I am interested in a collecting single set of Tweets relating to the Ferguson shooting. I want both words and hashtags.

python mineTweets.py ferguson True True ferguson,iftheygunnedmedown,dontshoot,handsupdontshoot,handsup

I am interested in collecting Tweets related to basketball stars and separately collecting Tweets relating to chess stars.

python mineTweets.py basketball,chess True,True True,True lebron_james,kobe_bryant garry_kasparov,judit_polgar

I am interested in collecting lol but not #lol because the latter turns out to often be pornographic and the former is more commonly used.

python mineTweets.py lol False True lol

Other things:

Beware that if you are monitoring a hashtag which is frequently used, you can collect a lot of data very quickly -- several gigabytes an hour. Also, Twitter will rate-limit you if you attempt to stream more than 1% of the total volume of Tweets -- my program will print out messages to let you know if this is happening. If you want to reduce the number of tweets you actually collect, you can change the “downsample_fracs” argument (line 17). For example, if I only want to collect 1/10 of Tweets for the “ferguson” dataset, I can put “downsample_fracs = {‘ferguson’ : .1}”. This will not help you with Twitter’s rate limit, though.

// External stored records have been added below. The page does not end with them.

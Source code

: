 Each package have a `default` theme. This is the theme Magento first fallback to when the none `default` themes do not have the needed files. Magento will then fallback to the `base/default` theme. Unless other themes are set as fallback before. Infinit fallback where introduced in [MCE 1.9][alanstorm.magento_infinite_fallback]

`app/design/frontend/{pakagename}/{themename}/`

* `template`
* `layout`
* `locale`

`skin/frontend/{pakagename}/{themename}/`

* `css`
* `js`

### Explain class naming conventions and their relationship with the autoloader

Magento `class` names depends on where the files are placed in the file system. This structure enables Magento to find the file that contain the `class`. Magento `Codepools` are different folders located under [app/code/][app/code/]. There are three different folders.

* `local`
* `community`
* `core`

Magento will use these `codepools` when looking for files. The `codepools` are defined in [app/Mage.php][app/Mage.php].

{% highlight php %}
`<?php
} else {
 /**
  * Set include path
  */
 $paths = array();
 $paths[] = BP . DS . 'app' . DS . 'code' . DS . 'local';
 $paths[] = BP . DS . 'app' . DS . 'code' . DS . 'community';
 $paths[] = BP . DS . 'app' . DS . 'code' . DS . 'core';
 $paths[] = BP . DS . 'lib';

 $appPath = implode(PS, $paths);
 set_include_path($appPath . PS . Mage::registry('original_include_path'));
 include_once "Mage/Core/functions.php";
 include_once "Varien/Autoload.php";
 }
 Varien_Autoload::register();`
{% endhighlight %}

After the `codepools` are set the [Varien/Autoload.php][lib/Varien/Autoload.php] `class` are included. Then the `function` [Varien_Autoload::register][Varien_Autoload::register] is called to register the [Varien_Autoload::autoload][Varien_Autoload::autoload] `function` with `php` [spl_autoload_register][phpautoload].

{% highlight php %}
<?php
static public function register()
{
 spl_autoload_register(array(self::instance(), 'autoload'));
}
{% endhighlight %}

Also, to help you monitor the program I print output to the console -- this is useful to see how things are going but if you’re getting a ton of Tweets it might conceivably slow things down, so feel free to comment out or reduce print messages.

Output:

Tweets will be dumped in groups of 1000 to the folders you specify. For each Tweet, the program just dumps all the information Twitter returns as a JSON, which is several KB per tweet. You can read in the JSONs one line at a time using json.loads(line) and then decide what fields you’re interested in.

Robustness:

I have found this program to be robust -- ie, you can run it and ignore it and it is unlikely to crash and if it does it will restart itself. If you shut off the program, you can start it running again and it will continue where it left off without overwriting old data. I run it on an academic cluster and thus far the limiting factor has been that the cluster crashes.

Bugs:

Please let me know if you find any at emmap1@alumni.stanford.edu. In some cases, Twitter will return Tweets that do not contain the strings you’re searching for. I’m not sure why Twitter does this and I just discard these Tweets at present.

This has been moderately well-tested where by “moderately” I mean “I have used this code for my own purposes for a few months and it seems to yield good results”. But I would still recommend looking at the outputted results because even when the code does what it’s supposed to, I have learned that the TwitterVerse can be very weird.